For this, we are going to draw up a simple chart to look at the core mechanics of the Eurogames mentioned in this article so far, plus a few others we have in our collection. This means we will be looking at Catan, Carcassonne, Agricola, Stone Age, Lords of Waterdeep, Power Grid, Terraforming Mars, Euphoria, Terra Mystica, Five Tribes, Castles of Burgundy, and Kingdom Builder. For these 12 games, we will look at the different components of the games in one big table, comparing how many times different components come up.
So, as it can be seen, Hand Management and Set Collecting play a huge role (no pun intended) in those specific Eurogames.
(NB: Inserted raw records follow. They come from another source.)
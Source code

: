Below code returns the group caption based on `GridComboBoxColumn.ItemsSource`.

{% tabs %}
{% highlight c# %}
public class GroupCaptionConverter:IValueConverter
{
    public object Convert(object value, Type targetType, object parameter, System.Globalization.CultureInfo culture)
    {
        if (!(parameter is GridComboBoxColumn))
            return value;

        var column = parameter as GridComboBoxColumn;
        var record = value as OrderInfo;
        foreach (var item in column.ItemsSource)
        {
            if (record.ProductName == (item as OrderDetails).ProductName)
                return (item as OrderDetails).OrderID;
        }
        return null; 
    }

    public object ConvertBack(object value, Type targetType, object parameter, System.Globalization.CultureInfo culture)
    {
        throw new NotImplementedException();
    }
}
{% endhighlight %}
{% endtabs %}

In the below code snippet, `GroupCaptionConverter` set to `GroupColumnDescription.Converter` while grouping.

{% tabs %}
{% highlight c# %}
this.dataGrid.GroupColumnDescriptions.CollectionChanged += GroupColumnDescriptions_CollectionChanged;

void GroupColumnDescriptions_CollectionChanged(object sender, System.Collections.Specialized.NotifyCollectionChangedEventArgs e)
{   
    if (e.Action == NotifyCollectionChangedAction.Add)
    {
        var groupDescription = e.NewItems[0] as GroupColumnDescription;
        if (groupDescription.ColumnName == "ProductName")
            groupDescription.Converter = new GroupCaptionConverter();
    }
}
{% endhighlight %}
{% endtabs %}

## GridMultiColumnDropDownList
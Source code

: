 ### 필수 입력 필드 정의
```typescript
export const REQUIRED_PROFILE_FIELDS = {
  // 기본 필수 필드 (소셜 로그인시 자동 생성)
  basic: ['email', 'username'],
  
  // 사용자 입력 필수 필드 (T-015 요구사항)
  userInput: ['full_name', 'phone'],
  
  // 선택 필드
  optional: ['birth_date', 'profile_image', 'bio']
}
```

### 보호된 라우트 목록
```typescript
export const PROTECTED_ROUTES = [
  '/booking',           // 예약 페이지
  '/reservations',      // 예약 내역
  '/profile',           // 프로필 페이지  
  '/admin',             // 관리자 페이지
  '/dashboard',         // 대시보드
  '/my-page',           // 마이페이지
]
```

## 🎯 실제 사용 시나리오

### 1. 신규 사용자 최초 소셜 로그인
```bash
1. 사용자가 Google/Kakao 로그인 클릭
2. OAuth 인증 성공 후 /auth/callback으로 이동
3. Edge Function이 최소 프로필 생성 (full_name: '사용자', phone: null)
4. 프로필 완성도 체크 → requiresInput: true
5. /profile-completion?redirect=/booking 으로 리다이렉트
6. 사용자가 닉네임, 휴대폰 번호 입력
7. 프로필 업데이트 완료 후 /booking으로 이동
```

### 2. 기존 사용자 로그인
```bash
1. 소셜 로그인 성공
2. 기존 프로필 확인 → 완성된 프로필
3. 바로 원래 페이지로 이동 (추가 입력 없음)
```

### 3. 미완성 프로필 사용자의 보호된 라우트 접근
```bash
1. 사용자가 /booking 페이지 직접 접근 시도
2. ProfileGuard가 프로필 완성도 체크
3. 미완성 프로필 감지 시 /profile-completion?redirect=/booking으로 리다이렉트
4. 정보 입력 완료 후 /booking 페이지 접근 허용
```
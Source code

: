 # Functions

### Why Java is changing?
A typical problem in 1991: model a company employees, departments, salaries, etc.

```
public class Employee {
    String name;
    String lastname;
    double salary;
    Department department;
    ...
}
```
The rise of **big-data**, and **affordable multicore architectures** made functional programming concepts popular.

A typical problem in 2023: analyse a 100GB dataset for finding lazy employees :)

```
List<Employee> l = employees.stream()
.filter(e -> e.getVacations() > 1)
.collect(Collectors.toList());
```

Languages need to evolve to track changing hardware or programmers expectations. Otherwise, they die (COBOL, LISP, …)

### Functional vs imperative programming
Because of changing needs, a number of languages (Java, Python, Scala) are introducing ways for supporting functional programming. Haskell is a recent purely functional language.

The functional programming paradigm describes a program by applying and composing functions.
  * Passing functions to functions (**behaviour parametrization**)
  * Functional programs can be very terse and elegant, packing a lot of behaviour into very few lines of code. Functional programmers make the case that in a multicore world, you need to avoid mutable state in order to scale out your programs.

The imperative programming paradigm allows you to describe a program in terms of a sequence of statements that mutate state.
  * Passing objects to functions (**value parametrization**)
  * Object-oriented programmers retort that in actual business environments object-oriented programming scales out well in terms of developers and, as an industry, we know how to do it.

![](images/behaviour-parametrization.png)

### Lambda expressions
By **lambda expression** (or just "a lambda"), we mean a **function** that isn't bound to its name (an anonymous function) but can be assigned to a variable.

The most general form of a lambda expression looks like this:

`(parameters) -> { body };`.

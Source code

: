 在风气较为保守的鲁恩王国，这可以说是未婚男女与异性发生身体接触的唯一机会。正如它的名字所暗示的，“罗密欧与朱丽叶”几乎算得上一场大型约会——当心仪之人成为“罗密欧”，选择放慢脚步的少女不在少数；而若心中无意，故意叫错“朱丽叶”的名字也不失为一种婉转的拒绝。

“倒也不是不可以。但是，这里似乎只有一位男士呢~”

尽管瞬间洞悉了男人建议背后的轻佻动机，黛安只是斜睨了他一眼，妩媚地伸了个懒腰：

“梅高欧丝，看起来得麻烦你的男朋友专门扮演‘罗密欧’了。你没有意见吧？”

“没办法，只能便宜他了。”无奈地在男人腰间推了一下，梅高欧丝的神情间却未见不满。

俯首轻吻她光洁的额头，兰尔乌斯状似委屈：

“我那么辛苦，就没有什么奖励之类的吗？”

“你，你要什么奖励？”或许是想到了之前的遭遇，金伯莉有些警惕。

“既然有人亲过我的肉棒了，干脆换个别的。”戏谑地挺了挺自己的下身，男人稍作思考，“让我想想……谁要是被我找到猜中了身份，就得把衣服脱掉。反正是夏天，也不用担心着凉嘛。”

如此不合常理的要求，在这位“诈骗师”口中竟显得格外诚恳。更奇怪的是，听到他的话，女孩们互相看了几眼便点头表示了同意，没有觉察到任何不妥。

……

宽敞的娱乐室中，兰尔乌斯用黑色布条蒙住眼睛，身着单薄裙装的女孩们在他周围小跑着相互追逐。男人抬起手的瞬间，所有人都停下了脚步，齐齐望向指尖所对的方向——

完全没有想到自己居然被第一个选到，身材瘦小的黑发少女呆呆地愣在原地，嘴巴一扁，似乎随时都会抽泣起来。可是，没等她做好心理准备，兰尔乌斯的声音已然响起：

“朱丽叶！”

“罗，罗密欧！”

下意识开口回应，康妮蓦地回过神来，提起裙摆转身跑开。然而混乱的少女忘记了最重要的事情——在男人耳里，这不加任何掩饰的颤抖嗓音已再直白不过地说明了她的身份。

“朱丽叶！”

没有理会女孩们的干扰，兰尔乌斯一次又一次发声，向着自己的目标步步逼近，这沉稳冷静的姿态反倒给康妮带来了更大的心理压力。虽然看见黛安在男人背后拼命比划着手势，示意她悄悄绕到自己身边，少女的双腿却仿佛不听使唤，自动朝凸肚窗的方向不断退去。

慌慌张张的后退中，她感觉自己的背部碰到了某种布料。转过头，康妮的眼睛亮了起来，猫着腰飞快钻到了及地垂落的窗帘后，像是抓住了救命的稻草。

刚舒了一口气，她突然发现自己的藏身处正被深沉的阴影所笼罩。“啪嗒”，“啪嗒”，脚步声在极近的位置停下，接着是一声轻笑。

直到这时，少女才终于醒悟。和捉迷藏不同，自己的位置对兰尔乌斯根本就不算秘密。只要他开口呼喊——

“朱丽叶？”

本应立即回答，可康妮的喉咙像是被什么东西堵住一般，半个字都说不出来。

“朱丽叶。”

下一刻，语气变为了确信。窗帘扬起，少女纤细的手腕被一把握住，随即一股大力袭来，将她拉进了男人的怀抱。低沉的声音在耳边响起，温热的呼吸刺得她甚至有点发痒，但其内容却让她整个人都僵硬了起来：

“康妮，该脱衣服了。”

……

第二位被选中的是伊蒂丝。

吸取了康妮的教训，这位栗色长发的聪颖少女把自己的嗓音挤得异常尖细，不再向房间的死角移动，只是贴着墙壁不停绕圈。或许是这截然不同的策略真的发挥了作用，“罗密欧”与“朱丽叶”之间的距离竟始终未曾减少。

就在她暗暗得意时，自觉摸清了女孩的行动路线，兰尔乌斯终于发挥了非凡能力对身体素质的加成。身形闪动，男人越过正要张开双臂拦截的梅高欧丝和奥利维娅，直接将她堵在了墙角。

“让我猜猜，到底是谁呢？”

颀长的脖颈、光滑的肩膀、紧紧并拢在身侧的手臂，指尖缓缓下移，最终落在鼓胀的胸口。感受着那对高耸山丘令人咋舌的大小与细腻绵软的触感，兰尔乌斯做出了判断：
As do Area Control, Worker Placement, and Route/Network Building. These are traditionally mechanics associated with thinking games and strategy, rather than luck or wargames.
Dice and Eurogames
There is a common misconception surrounding Eurogames that Dice are very rarely used. Out of our sample size of 12 (okay, so not the largest sample size ever) 1/4 of the games used dice as a core mechanic (an additional one uses it as a minor part); however, it is important to note that the use of dice is used in a different way in each game. Catan, for instance, uses it to determine the yield of resources. Euphoria uses it to determine your workers and their intelligence. Castles of Burgundy uses dice to determine the actions available to the player each turn. Stone Age is the one that uses it as a secondary mechanic and as a part of the resource management associated with the game. These are all interesting and different ways to use dice.
Eurogames seem to have a specific mentality around them as well. They are generally easy to grasp but difficult to master. They make good family games, as the (general) lack of direct conflict and player knock out mechanics makes them perfect for ensuring all gamers feel welcome around the table. Eurogames tend not to make good solo experiences, encouraging community rather than solitude or conflict.
What Eurogames Are Not
The Wikipedia definition is a somewhat confusing one because it places emphasis in the wrong place, highlighting that a Eurogame can be called a German game. Yes, it can, but only because that is where they are believed to have originated from.
Interestingly, a Eurogame does not have to be European. This is just like an American Style game does not need to be from America. The best way to think of this is that Euro- and American- in this sense are not nouns. These are not games that belong to those places in the world. Instead, in this context, Euro- and American- are merely adjectives in order to categorise the game.
Conclusion: So, can we use what we have to define Eurogames?
Okay, so what we have learned across the course of this article is that Eurogames ride a thin line between abstract and literal games. They tend to be non-confrontational, competitive, and use several mechanics more than others. We have also discussed what Eurogames are not, which also helps.
So, with that in mind, to finish off we should be able to put together our own definition –
A Eurogame is a semi-abstract game (usually using abstract pieces in a literal theme) designed around the concepts of creating, developing, or nourishing. They commonly use strategic mechanics such as worker placement, bidding, and area control to create gameplay that is both engaging and competitive, without needing to be confrontational.
It’s not the most concise definition in the world, but it does give some idea that may be useful. It’s a bit more precise than Wikipedia, whilst also not ruling other types of gameplay out.
What do you think? Do you agree – Yes or no? What do you suggest could be a good definition? Let me know in the comments below.
Author Note (19/02/18) – Changed the title to “On Defining Eurogames” due to this piece being more speculative than an official definition.